WORK REQUIRED:
Your answer should hold all lines of the entries that include the word "monadic".

DATA IN THIS EXERCISE:
---*---

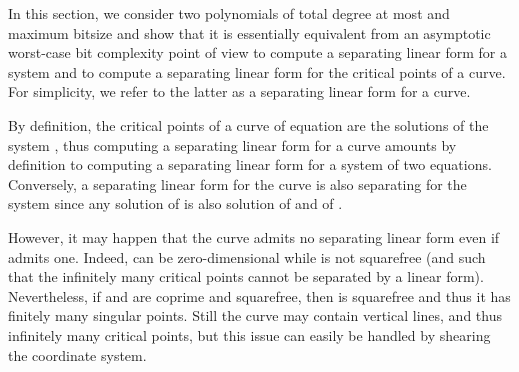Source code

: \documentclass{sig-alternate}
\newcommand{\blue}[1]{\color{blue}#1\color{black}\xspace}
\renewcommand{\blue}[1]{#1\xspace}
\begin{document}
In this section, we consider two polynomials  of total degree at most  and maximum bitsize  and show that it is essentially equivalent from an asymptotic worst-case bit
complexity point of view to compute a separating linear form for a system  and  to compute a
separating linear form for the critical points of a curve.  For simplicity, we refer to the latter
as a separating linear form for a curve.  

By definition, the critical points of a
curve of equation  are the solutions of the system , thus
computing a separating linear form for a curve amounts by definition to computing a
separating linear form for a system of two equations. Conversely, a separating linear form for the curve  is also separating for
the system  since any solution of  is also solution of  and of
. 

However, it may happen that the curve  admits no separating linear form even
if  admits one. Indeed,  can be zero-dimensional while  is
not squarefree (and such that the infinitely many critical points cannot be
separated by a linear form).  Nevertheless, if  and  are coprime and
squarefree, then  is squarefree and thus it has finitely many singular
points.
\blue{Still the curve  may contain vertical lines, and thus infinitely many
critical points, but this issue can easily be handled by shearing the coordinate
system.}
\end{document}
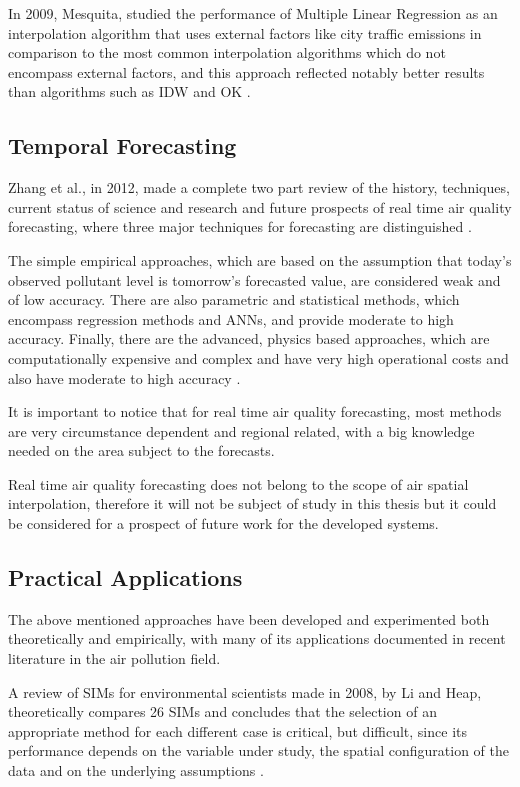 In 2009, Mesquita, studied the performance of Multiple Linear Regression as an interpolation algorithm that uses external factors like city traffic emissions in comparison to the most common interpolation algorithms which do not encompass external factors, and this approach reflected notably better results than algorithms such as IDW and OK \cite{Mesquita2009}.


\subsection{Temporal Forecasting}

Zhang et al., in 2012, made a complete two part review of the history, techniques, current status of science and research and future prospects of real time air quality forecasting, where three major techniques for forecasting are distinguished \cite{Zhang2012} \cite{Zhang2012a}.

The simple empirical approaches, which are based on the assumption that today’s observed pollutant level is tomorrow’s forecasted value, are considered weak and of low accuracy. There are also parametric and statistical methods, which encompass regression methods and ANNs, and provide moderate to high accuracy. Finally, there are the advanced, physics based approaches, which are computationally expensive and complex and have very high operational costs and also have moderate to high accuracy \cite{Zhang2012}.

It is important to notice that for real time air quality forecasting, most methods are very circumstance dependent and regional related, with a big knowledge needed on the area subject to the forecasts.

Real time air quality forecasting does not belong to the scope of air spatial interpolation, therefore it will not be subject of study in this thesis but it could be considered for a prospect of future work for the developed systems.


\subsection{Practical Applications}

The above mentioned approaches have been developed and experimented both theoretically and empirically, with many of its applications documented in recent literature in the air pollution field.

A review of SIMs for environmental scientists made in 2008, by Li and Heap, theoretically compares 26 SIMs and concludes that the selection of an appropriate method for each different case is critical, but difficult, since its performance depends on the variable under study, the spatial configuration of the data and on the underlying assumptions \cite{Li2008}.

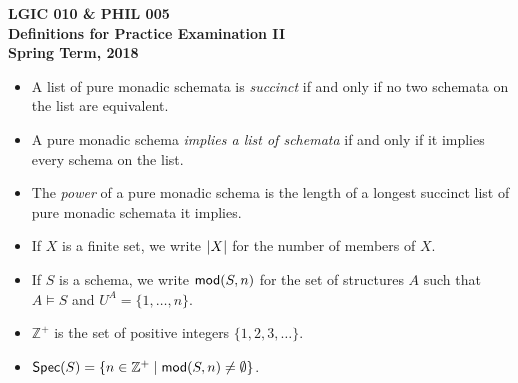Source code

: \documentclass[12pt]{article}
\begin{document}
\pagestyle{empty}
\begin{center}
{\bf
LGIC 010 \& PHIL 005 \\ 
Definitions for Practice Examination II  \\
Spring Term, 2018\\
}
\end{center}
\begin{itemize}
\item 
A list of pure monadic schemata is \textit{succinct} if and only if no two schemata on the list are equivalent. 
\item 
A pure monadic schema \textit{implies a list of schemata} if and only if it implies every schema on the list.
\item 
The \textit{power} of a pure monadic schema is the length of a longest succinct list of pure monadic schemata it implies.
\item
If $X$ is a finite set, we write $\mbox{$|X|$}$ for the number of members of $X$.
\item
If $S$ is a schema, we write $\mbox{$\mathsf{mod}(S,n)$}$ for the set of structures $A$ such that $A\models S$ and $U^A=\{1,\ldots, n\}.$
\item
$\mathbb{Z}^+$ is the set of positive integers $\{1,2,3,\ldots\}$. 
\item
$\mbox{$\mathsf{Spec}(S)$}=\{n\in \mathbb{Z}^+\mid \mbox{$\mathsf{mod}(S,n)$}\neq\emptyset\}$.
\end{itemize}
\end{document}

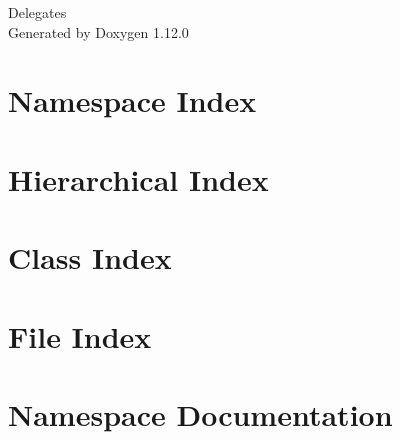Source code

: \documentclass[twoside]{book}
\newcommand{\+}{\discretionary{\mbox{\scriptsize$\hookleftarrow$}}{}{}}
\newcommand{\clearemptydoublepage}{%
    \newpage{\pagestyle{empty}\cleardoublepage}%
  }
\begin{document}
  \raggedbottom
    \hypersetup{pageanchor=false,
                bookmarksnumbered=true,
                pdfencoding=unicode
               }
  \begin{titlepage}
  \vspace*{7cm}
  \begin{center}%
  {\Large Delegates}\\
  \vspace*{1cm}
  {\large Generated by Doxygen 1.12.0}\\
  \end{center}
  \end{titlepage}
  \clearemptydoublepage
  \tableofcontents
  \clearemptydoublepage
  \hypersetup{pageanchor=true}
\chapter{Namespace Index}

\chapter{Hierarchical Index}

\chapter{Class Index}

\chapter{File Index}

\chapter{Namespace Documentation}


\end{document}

---*---

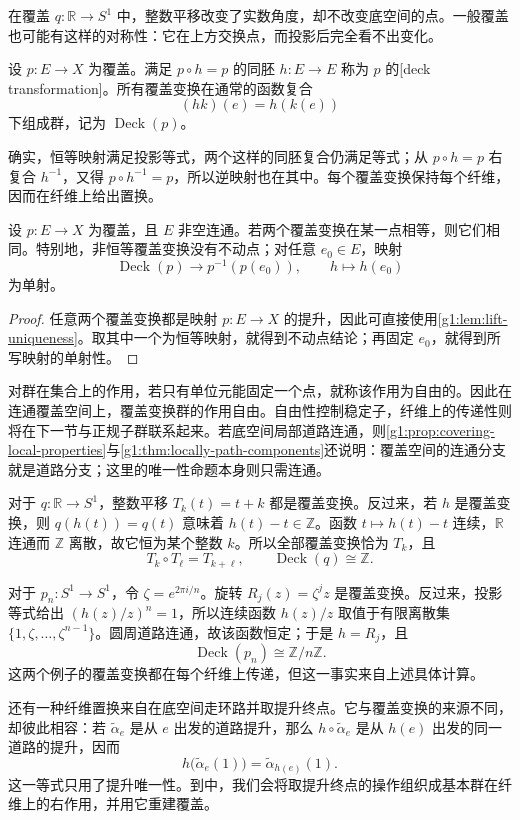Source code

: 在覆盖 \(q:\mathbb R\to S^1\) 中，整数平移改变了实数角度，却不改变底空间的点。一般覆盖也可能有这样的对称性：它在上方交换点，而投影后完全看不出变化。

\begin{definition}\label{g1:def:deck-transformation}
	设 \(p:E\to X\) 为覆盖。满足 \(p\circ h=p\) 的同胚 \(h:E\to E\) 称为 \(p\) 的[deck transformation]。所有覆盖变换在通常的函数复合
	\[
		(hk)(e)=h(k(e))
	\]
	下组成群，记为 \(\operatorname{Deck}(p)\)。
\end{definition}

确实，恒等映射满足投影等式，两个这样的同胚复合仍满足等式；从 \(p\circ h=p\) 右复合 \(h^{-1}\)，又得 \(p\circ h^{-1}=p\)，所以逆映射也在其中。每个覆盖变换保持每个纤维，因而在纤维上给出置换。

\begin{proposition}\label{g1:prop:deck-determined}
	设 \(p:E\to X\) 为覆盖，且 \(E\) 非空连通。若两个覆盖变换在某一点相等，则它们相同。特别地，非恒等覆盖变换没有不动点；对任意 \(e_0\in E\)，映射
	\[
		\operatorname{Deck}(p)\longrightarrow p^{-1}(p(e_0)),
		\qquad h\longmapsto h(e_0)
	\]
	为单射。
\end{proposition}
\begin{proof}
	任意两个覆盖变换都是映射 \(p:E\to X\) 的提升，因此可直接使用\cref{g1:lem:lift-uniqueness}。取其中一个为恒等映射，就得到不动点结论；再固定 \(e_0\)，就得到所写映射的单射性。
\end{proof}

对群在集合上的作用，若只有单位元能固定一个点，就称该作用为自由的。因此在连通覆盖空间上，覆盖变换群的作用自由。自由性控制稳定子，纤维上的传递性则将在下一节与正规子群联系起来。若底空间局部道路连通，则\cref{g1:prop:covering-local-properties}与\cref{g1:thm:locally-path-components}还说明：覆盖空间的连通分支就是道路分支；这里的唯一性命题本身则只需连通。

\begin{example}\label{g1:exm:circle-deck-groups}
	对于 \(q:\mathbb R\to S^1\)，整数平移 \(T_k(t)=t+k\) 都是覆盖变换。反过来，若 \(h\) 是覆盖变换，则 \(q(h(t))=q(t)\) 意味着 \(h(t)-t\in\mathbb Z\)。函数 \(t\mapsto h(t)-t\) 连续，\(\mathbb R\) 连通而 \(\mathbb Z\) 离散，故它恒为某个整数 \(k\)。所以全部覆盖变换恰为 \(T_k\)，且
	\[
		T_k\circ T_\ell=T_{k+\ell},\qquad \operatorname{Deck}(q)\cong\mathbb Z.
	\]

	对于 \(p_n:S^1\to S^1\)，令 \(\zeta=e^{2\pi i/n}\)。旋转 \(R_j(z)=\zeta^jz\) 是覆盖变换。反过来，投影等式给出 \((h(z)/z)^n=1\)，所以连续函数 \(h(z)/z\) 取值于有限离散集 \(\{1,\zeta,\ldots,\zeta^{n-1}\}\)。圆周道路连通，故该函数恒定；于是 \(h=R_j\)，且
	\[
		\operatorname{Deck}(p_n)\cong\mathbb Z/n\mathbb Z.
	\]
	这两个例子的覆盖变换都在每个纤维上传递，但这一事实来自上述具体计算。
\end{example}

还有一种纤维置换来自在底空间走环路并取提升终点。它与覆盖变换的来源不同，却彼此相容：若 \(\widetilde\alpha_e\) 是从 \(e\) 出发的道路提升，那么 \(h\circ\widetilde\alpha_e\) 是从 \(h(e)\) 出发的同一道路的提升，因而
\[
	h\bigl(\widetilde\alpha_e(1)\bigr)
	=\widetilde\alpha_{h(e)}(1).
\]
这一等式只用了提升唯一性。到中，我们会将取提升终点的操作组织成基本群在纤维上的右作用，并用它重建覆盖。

---*---

REPLY TO THE TASK:
A list of pure monadic schemata is \textit{succinct} if and only if no two schemata on the list are equivalent. 
A pure monadic schema \textit{implies a list of schemata} if and only if it implies every schema on the list.
The \textit{power} of a pure monadic schema is the length of a longest succinct list of pure monadic schemata it implies.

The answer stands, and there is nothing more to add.